10603
Pediatric Blood Sparing: An Interdisciplinary Improvement Initiative to Reduce Pre-analytical Blood Collection Errors

Wednesday, February 5, 2014
North Hall Exhibit Hall 6 (Phoenix Convention Center)
Paula L Forsythe, MSN, BSN, RN , Rainbow Babies and Children's Hospital, University Hospitals of Cleveland Case Medical Center, Cleveland, OH
Ruth A Natali, MT (ASCP) SH , University Hospitals Case Medical Center, Cleveland, OH

Handout (160.0 kB)

Handout (1.8 MB)

Purpose:
The goal of the nursing staff-laboratory task force was to improve the quality and safety of blood collection practices by creating a reference tool and staff education module focused on standardizing/minimizing blood draw volumes and preventing test result errors.

Significance:
Pre-analytical collection errors require test cancellations/re-draws that delay patient diagnosis, treatment and throughput, and cause patient distress.

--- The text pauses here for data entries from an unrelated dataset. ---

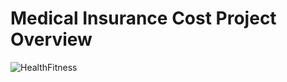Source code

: # Medical Insurance Cost Project Overview

![HealthFitness](https://user-images.githubusercontent.com/114705723/222254587-7520f2cc-8af7-43fc-84a3-5fb91b92a27e.png)
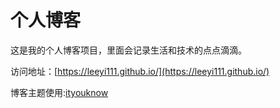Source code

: # 个人博客

这是我的个人博客项目，里面会记录生活和技术的点点滴滴。


访问地址：[https://leeyi111.github.io/](https://leeyi111.github.io/)


博客主题使用:[ityouknow](https://github.com/ityouknow/ityouknow.github.io)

Inefficient practices impact institutional quality, financial performance, patient satisfaction scores, and recruitment of future clients.

Strategy and Implementation:
For data to be used effectively in making health care improvement decisions, it must be accessible, communicated across departments and reported in a format that is easily translated into action plans. Collaborative efforts utilized 7 months of laboratory test data to identify the 50 most frequently ordered pediatric blood tests and reasons for test cancellations. A standardized reference tool was developed that identified the absolute minimum, preferred and add-on blood volumes required for test performance, appropriate collection tube selection and special handling requirements for each test. Guidelines were color coded by test tube and piloted on 2 divisions following staff education. Pilot results reflected a reduction in the numbers of cancelled tests without an increase in turnaround time for test analysis and result reporting. The guidelines were expanded, published and implemented on all pediatric divisions, following staff education.

Evaluation:
An interdisciplinary team approach was vital in creating buy-in across departments. Outcomes were measured by the numbers of specimens collected in incorrect tubes; numbers of tests cancelled due to improperly collected specimens; and compliance with turnaround time for reporting test results.

Implications for Practice:
Only 30% of change projects achieve intended outcomes. Successful changes require knowledge of and buy in to the purpose. Meaningful data, utilized as an information base and a learning tool for staff education, strategically leverages change that produces real and sustainable improvements.